## Action item
From the records below, transcribe exactly the lines that begin at the line with "Voilà les deux" and end at the line with "- contours des départements et des régions ;", both included.

Stored records
──────────────────────────────

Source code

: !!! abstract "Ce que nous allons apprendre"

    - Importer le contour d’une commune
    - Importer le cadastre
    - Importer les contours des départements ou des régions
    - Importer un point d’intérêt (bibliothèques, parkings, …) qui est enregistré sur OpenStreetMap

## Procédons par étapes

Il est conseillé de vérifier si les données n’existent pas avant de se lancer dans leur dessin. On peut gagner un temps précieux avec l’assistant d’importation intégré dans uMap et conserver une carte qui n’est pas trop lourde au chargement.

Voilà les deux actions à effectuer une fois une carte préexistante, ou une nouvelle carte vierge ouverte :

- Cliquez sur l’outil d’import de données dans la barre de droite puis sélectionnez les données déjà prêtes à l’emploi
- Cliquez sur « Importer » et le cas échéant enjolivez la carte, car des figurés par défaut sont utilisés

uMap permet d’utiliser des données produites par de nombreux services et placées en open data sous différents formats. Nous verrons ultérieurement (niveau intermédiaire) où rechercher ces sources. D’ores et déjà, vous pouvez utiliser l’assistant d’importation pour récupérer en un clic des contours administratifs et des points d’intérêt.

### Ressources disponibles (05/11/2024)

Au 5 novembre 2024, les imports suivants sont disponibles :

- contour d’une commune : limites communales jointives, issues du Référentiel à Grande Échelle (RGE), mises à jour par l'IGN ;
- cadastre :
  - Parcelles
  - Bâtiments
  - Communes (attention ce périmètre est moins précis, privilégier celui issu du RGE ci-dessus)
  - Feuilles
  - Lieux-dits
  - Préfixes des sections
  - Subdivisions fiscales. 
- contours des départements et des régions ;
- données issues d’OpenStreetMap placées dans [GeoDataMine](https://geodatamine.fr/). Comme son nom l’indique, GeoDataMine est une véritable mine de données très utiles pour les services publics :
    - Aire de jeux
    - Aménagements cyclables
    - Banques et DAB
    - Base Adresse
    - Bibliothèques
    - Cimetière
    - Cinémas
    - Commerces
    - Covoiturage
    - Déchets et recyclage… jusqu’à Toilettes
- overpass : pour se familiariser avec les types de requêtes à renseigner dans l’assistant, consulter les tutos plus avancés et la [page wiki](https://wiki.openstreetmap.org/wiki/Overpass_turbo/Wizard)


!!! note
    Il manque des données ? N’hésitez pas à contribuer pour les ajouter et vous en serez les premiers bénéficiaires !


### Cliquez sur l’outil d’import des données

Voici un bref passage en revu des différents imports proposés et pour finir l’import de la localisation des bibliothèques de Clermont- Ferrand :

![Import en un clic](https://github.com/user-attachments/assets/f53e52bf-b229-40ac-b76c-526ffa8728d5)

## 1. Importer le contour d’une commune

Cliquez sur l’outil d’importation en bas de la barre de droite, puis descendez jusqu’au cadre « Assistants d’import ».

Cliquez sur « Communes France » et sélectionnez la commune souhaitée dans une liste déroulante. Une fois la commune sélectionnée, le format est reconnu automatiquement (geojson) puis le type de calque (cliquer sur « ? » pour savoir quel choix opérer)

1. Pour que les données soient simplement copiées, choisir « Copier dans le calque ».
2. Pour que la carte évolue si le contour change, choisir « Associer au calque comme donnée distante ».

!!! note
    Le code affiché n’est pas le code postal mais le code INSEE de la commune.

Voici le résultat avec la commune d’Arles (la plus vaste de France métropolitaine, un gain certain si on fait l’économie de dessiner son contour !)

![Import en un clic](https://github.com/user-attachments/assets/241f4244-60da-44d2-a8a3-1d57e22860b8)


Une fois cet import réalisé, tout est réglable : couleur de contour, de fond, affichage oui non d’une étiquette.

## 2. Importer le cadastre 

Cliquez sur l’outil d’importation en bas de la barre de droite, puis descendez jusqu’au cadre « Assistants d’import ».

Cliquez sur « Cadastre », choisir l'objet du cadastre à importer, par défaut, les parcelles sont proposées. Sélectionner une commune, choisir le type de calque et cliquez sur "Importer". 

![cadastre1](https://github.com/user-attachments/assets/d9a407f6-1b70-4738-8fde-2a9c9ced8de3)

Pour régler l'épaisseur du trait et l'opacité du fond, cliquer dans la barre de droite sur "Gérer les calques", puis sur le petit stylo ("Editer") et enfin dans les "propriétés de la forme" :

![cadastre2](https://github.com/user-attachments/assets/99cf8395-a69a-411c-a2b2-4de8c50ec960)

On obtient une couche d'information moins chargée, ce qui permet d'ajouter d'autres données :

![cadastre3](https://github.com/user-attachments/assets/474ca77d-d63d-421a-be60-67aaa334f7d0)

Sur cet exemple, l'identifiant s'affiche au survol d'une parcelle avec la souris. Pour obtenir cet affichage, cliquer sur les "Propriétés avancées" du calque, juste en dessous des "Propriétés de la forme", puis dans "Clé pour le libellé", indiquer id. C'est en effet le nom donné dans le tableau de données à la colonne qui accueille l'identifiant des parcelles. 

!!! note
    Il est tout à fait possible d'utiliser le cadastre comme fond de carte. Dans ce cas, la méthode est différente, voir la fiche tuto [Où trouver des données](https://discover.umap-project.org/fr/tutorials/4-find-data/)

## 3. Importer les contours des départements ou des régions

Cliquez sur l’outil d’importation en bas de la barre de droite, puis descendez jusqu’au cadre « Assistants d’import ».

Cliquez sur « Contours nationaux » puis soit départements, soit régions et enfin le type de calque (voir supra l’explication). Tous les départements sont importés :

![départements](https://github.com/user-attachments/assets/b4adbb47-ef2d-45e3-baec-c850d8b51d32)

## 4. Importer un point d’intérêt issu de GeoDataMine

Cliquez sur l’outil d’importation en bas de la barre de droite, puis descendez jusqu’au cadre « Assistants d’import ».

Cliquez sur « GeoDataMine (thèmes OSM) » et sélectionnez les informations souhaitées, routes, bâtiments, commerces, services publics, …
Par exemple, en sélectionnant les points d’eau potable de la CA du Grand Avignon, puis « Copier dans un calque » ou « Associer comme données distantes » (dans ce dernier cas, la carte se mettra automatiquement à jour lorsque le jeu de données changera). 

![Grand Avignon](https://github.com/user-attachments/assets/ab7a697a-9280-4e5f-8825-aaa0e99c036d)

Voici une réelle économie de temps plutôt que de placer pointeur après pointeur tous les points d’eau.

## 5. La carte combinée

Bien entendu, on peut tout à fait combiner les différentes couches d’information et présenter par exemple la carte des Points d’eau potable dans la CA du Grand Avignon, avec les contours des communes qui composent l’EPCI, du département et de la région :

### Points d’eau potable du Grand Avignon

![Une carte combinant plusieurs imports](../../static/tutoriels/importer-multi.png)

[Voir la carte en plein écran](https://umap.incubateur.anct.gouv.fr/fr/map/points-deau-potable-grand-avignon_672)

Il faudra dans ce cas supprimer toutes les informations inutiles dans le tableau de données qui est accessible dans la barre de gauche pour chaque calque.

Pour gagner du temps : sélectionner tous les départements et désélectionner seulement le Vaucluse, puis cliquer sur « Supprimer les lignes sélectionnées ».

──────────────────────────────

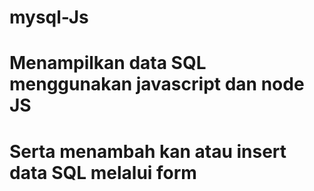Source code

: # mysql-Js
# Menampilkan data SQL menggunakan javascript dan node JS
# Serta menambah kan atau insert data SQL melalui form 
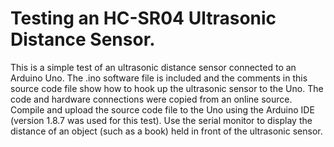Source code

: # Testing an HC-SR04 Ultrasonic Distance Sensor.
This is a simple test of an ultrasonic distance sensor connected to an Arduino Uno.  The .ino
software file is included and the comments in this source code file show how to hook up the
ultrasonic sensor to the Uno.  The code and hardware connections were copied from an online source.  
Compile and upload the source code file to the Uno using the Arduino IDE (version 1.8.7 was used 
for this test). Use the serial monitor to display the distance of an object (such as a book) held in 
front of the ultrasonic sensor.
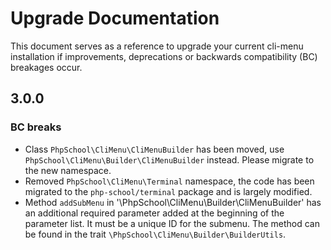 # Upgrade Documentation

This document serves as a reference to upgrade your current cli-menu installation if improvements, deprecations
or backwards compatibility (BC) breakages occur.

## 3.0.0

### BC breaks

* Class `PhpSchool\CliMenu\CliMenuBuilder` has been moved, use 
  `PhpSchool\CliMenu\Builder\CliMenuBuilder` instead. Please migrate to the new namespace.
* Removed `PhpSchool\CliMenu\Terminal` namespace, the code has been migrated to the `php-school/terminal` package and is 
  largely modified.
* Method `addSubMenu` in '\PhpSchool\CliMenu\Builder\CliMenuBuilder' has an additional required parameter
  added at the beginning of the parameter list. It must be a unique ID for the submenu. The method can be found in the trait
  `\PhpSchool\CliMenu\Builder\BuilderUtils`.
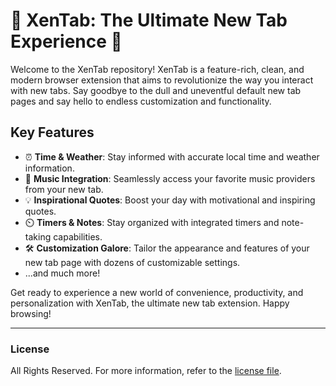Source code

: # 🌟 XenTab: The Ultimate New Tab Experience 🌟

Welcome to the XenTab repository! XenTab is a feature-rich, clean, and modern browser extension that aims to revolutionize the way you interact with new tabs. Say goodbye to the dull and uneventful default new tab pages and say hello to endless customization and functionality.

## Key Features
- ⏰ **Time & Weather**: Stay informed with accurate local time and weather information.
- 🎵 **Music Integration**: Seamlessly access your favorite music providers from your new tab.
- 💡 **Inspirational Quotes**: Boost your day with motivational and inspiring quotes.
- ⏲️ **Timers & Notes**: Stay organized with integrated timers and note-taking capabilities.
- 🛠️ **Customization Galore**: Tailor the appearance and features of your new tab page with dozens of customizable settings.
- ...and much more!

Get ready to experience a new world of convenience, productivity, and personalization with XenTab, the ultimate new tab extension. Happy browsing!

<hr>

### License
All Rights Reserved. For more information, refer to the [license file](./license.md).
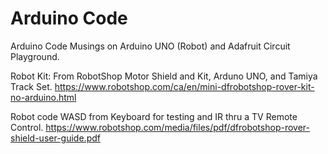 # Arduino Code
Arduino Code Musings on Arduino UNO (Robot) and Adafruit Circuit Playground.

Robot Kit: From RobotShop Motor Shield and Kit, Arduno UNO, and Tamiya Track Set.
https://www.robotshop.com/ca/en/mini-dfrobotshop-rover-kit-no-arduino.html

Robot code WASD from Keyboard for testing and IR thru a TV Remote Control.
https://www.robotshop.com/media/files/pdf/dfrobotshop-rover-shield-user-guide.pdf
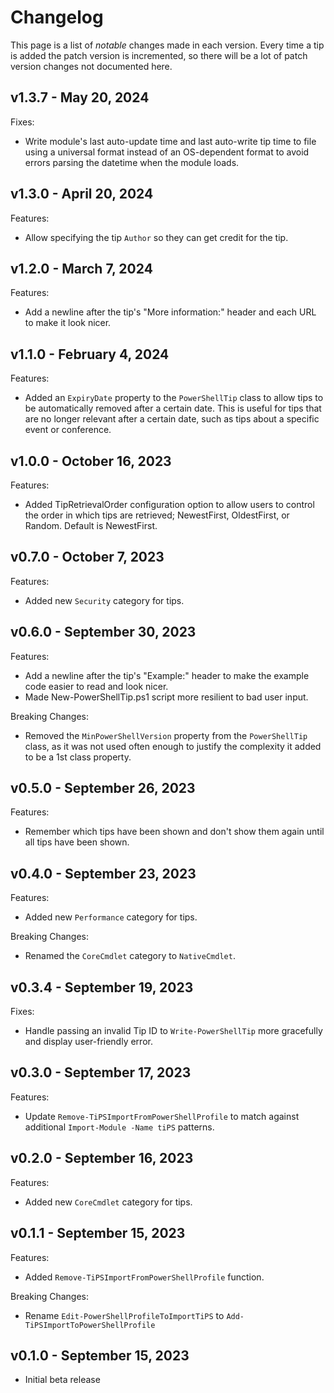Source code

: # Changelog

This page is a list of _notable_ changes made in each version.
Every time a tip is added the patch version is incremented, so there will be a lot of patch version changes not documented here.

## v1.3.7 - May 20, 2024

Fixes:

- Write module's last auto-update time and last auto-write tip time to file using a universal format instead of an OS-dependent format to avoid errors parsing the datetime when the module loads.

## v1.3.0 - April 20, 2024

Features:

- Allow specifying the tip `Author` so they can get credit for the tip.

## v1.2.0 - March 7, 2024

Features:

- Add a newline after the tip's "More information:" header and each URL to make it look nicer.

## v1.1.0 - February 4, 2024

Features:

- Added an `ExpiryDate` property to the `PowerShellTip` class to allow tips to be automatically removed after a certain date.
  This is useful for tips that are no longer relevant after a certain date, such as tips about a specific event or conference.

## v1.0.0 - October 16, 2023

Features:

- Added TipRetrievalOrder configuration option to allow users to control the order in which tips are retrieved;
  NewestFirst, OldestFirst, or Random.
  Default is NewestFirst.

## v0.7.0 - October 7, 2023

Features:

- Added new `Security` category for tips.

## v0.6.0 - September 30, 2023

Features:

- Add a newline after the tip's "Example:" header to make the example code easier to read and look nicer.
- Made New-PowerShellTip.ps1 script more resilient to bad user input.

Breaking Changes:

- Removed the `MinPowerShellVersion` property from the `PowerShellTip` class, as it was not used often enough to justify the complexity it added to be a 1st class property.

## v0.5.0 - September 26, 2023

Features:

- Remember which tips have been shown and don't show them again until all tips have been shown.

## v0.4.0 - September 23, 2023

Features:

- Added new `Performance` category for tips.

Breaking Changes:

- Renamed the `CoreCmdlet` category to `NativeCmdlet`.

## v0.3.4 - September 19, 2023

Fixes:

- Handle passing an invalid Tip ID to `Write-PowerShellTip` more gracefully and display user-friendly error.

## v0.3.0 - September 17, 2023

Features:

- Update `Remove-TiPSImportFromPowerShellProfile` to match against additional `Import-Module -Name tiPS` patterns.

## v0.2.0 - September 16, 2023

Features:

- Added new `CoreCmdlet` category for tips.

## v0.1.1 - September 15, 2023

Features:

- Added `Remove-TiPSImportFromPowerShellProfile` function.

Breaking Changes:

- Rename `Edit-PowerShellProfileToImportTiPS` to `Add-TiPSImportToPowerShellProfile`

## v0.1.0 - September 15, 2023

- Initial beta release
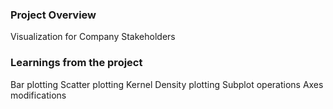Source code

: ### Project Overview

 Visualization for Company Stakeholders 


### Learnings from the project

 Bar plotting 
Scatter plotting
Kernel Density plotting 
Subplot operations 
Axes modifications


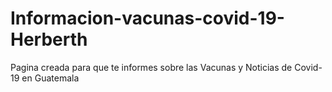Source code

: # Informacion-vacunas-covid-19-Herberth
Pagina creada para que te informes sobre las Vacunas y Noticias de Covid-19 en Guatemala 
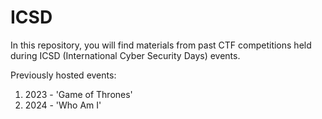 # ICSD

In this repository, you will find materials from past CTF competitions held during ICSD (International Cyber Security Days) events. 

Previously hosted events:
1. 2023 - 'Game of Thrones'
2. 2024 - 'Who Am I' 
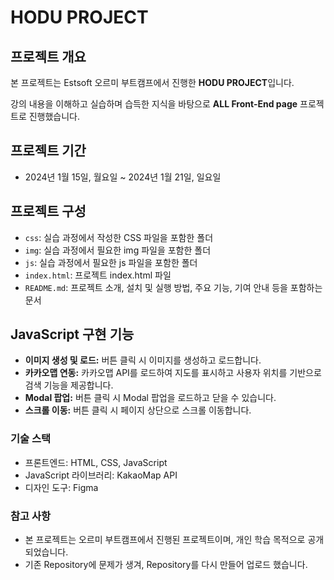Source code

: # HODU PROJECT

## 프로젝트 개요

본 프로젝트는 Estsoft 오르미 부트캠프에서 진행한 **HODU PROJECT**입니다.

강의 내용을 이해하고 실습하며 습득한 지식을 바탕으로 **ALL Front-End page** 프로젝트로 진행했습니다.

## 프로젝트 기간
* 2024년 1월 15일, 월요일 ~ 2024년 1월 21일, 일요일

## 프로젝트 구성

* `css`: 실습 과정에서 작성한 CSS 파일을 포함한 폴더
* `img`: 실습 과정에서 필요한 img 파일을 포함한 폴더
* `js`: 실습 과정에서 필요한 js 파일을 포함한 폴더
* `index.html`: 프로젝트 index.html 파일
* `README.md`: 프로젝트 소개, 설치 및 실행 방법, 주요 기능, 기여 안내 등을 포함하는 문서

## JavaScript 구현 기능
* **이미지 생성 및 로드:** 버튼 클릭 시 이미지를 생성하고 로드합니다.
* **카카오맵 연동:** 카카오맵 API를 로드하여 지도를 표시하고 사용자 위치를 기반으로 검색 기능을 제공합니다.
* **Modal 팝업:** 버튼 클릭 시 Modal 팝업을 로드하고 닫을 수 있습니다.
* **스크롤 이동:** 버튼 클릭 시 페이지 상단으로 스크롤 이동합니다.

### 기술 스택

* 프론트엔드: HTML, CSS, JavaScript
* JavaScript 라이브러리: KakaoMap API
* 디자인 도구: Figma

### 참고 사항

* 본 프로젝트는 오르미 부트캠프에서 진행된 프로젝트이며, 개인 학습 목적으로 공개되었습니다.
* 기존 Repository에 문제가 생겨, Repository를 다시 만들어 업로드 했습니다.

──────────────────────────────

## Response to this task
Voilà les deux actions à effectuer une fois une carte préexistante, ou une nouvelle carte vierge ouverte :

- Cliquez sur l’outil d’import de données dans la barre de droite puis sélectionnez les données déjà prêtes à l’emploi
- Cliquez sur « Importer » et le cas échéant enjolivez la carte, car des figurés par défaut sont utilisés

uMap permet d’utiliser des données produites par de nombreux services et placées en open data sous différents formats. Nous verrons ultérieurement (niveau intermédiaire) où rechercher ces sources. D’ores et déjà, vous pouvez utiliser l’assistant d’importation pour récupérer en un clic des contours administratifs et des points d’intérêt.

### Ressources disponibles (05/11/2024)

Au 5 novembre 2024, les imports suivants sont disponibles :

- contour d’une commune : limites communales jointives, issues du Référentiel à Grande Échelle (RGE), mises à jour par l'IGN ;
- cadastre :
  - Parcelles
  - Bâtiments
  - Communes (attention ce périmètre est moins précis, privilégier celui issu du RGE ci-dessus)
  - Feuilles
  - Lieux-dits
  - Préfixes des sections
  - Subdivisions fiscales. 
- contours des départements et des régions ;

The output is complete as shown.